Bruselas tira la toalla con la deuda

10/11/2022

Hernando F. Calleja.

Bastaría constatar el alborozo gubernamental con el anuncio de los cambios que propone la Comisión Europea en el Pacto de Estabilidad y Crecimiento para saber que la Comisión acaba de dar un paso en falso de un alcance difícil de prever.

El eje del cambio es la senda de gasto neto a medio plazo, sujeta a la deuda específica de cada país, con un horizonte a cuatro años, ampliables, con condiciones, a siete años y con cláusula de escape para situaciones excepcionales.
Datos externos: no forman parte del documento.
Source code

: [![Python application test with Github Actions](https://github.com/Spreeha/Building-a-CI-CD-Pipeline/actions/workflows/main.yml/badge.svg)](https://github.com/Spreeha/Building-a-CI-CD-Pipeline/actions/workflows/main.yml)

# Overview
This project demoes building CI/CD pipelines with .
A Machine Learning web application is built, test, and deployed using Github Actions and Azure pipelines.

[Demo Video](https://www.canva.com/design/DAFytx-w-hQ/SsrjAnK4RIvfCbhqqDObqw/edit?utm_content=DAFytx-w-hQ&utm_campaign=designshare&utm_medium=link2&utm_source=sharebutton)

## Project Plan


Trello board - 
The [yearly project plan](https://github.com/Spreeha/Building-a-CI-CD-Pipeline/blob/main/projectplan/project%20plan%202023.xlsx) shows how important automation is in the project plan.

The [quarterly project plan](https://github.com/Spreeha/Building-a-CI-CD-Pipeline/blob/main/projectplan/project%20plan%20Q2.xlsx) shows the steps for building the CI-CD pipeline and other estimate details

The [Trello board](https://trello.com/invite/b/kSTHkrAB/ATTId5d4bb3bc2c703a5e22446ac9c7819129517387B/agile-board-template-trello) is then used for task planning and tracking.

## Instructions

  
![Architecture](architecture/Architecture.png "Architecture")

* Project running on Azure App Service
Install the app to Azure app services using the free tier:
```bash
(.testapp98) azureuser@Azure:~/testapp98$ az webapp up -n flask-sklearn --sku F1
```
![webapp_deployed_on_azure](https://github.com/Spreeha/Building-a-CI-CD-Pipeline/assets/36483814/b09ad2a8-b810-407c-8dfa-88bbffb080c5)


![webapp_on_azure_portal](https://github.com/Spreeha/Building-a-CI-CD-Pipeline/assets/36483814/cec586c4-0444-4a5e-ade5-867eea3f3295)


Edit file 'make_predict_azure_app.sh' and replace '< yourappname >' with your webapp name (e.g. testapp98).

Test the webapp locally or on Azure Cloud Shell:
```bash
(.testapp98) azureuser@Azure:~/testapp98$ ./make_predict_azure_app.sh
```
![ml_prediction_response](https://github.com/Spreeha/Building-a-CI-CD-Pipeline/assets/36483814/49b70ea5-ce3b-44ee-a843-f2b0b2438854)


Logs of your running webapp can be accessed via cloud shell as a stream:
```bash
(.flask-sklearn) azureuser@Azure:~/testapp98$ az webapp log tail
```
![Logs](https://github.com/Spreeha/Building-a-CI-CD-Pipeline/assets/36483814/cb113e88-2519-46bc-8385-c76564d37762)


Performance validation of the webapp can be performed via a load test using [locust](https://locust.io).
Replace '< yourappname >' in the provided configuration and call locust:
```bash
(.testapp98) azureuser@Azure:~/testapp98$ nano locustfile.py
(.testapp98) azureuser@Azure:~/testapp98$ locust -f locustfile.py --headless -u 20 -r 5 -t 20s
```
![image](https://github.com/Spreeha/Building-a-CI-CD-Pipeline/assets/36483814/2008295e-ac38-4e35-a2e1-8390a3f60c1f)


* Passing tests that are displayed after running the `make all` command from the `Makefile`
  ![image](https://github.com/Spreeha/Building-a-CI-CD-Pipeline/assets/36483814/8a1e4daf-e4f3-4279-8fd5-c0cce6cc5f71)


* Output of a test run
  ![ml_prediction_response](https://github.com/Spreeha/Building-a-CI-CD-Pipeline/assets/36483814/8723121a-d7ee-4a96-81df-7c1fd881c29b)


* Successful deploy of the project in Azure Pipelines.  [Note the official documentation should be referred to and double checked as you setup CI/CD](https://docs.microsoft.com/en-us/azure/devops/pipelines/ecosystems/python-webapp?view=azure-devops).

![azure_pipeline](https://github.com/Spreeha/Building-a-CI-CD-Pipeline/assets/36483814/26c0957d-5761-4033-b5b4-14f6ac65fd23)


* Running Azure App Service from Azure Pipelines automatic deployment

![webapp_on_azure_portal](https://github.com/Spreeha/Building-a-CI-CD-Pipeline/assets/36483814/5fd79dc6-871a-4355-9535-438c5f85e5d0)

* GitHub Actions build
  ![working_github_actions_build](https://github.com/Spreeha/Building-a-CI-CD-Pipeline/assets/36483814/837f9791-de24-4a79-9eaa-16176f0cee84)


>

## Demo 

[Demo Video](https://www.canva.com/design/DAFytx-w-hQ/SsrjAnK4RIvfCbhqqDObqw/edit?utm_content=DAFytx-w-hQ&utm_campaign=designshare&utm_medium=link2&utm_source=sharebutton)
Es decir, la Comisión, representada en este caso por el vicepresidente Valdis Dombrovski y por el comisario Paolo Gentiloni proponen dar al traste con el Pacto de Estabilidad y Crecimiento, cuya importancia basta para explicarla el hecho de que supuso en su día nada menos que una reforma constitucional en España, la del Artículo 135.
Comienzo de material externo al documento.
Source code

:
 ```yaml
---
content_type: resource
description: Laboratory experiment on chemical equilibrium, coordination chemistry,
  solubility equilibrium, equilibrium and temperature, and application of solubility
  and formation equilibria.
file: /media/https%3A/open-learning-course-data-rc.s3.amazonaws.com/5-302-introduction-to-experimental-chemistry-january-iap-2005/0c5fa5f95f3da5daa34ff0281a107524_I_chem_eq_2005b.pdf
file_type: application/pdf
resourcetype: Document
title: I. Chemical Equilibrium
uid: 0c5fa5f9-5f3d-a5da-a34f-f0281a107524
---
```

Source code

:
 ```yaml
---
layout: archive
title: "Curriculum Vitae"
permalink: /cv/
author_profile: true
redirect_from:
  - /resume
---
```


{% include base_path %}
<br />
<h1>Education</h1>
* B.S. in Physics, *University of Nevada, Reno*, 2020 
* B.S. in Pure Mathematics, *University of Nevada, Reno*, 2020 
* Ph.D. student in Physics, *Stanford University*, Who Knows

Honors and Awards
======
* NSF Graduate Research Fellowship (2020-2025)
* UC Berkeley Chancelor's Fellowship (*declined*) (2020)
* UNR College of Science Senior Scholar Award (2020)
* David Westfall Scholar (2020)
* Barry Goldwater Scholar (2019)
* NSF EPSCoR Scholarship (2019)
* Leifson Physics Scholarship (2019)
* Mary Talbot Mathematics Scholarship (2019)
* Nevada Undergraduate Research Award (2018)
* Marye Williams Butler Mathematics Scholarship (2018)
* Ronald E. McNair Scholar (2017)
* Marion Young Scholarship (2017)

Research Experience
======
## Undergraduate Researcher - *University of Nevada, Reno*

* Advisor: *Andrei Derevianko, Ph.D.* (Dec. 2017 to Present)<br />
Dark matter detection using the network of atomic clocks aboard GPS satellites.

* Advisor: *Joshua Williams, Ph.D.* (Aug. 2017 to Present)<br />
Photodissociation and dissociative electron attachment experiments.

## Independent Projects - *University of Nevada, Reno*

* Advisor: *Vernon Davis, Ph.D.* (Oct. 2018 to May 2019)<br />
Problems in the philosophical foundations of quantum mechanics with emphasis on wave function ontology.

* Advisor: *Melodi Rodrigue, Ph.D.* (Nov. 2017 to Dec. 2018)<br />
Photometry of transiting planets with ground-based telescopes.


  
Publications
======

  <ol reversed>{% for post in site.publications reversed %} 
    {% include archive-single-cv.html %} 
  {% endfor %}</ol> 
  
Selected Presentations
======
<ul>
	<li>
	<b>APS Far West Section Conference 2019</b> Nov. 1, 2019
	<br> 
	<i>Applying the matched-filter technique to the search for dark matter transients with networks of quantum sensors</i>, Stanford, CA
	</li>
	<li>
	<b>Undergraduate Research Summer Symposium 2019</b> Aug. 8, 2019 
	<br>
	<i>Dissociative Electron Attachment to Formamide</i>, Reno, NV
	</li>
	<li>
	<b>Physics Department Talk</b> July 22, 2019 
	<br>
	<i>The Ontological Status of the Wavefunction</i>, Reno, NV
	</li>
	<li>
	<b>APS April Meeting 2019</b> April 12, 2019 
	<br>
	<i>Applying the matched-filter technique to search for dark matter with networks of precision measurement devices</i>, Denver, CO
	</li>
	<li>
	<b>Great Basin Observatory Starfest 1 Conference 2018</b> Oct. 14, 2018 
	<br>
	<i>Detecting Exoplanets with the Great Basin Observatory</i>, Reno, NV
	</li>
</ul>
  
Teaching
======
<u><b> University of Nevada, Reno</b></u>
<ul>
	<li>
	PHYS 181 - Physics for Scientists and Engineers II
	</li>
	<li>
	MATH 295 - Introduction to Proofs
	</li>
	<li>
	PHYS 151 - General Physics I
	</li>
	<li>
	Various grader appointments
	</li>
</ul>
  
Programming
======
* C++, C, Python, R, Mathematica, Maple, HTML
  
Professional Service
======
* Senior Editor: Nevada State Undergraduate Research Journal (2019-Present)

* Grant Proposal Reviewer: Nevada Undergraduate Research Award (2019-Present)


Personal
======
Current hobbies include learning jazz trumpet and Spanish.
La propuesta de la Comisión todavía tiene un largo recorrido por el Parlamento Europeo y por el Consejo y se puede esperar que sufra modificaciones sustanciales, incluso vetos radicales por parte de algunos estados miembros, es una esperanza a la que acogerse, pero no conviene confiar demasiado, porque la deuda se ha cronificado en muchos países.
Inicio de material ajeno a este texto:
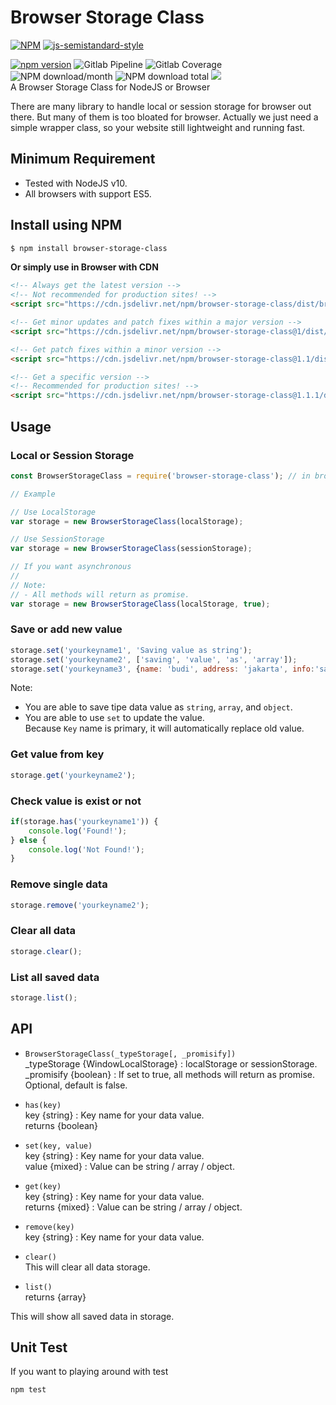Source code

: # Browser Storage Class

[![NPM](https://nodei.co/npm/browser-storage-class.png?downloads=true&downloadRank=true&stars=true)](https://nodei.co/npm/browser-storage-class/)
[![js-semistandard-style](https://raw.githubusercontent.com/standard/semistandard/master/badge.svg)](https://github.com/standard/semistandard)  
  
[![npm version](https://img.shields.io/npm/v/browser-storage-class.svg?style=flat-square)](https://www.npmjs.org/package/browser-storage-class)
![Gitlab Pipeline](https://gitlab.com/aalfiann/browser-storage-class/badges/master/pipeline.svg)
![Gitlab Coverage](https://gitlab.com/aalfiann/browser-storage-class/badges/master/coverage.svg)
![NPM download/month](https://img.shields.io/npm/dm/browser-storage-class.svg)
![NPM download total](https://img.shields.io/npm/dt/browser-storage-class.svg)
[![](https://data.jsdelivr.com/v1/package/npm/browser-storage-class/badge)](https://www.jsdelivr.com/package/npm/browser-storage-class)  
A Browser Storage Class for NodeJS or Browser  

There are many library to handle local or session storage for browser out there. But many of them is too bloated for browser. Actually we just need a simple wrapper class, so your website still lightweight and running fast.

## Minimum Requirement
- Tested with NodeJS v10.
- All browsers with support ES5.

## Install using NPM
```bash
$ npm install browser-storage-class
```

**Or simply use in Browser with CDN**
```html
<!-- Always get the latest version -->
<!-- Not recommended for production sites! -->
<script src="https://cdn.jsdelivr.net/npm/browser-storage-class/dist/browser-storage-class.min.js"></script>

<!-- Get minor updates and patch fixes within a major version -->
<script src="https://cdn.jsdelivr.net/npm/browser-storage-class@1/dist/browser-storage-class.min.js"></script>

<!-- Get patch fixes within a minor version -->
<script src="https://cdn.jsdelivr.net/npm/browser-storage-class@1.1/dist/browser-storage-class.min.js"></script>

<!-- Get a specific version -->
<!-- Recommended for production sites! -->
<script src="https://cdn.jsdelivr.net/npm/browser-storage-class@1.1.1/dist/browser-storage-class.min.js"></script>
```

## Usage

### Local or Session Storage
```js
const BrowserStorageClass = require('browser-storage-class'); // in browser doesn't need this line

// Example

// Use LocalStorage
var storage = new BrowserStorageClass(localStorage);

// Use SessionStorage
var storage = new BrowserStorageClass(sessionStorage);

// If you want asynchronous
//
// Note:
// - All methods will return as promise.
var storage = new BrowserStorageClass(localStorage, true);
```

### Save or add new value
```js
storage.set('yourkeyname1', 'Saving value as string');
storage.set('yourkeyname2', ['saving', 'value', 'as', 'array']);
storage.set('yourkeyname3', {name: 'budi', address: 'jakarta', info:'saving value as object'});
```

Note: 
- You are able to save tipe data value as `string`, `array`, and `object`.
- You are able to use `set` to update the value.  
Because `Key` name is primary, it will automatically replace old value.

### Get value from key
```js
storage.get('yourkeyname2');
```

### Check value is exist or not
```js
if(storage.has('yourkeyname1')) {
    console.log('Found!');
} else {
    console.log('Not Found!');
}
```

### Remove single data
```js
storage.remove('yourkeyname2');
```

### Clear all data
```js
storage.clear();
```

### List all saved data
```js
storage.list();
```

## API
- `BrowserStorageClass(_typeStorage[, _promisify])`  
_typeStorage {WindowLocalStorage} : localStorage or sessionStorage.  
_promisify {boolean} : If set to true, all methods will return as promise. Optional, default is false.

- `has(key)`  
key {string} : Key name for your data value.  
returns {boolean}

- `set(key, value)`  
key {string} : Key name for your data value.  
value {mixed} : Value can be string / array / object.

- `get(key)`  
key {string} : Key name for your data value.  
returns {mixed} : Value can be string / array / object.

- `remove(key)`  
key {string} : Key name for your data value.  

- `clear()`  
This will clear all data storage.

- `list()`  
returns {array}  

This will show all saved data in storage.

## Unit Test
If you want to playing around with test
```bash
npm test
```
En el segundo trimestre de este mismo año, había siete países cuya deuda se elevaba por encima del cien por cien del Producto Interior Bruto respectivo. Tres de ellos, pesos pesados, Italia, Francia y España. Los dos primeros, no obstante  marcan una senda de reducción, lo que no ocurre con nuestro país. Parece evidente que la argüida necesidad de flexibilización del Pacto de Estabilidad no significa lo mismo en cada país miembro. El resultado global de la Unión es que, en junio, la media de deuda pública era del 89,8 por ciento del PIB, prácticamente treinta puntos más elevada que lo que establecía el Pacto.

La idea de que sea cada país el que diseñe su propio plan de reducción de la deuda y del mantenimiento del déficit por debajo del 3 por ciento no creo que sea un exceso de ingenuidad por parte de los proponentes. La Comisión mejor que nadie conoce las diferencias enormes de criterio que existen en la Unión sobre estas materias y las reticencias, por no tildarlas directamente de oposición, de varios países a liquidar el espíritu del Pacto de Estabilidad y arrinconar su letra, siempre en beneficio de los más incumplidores y de los que han aprovechado las circunstancias calamitosas para fantasear con otros gastos menos justificables para los que no tenían dotaciones presupuestarias.

Acaso esos trece países cuya deuda está por debajo del límite del 60 por ciento del PIB, consideren que es poco ejemplar que se pongan límites y que luego se permita superarlos, en varios casos duplicando la deuda permitida, y que para más escarnio se propongan sanciones reducidas sobre las previstas y se confíe la ejemplaridad de las mismas al afeamiento de las conductas y al deterioro de la imagen exterior de cada país infractor, algo que a los gobiernos les da risa, porque son factores que ni por asomo afectan a las elecciones.

La Comisión Europea cree que los 13 billones largos de deuda de los países de la Unión no son por sí mismos capaces de deteriorar su crédito internacional y su fiabilidad. En un mundo convulso, inestable y en tensión, eso si que es una ingenuidad.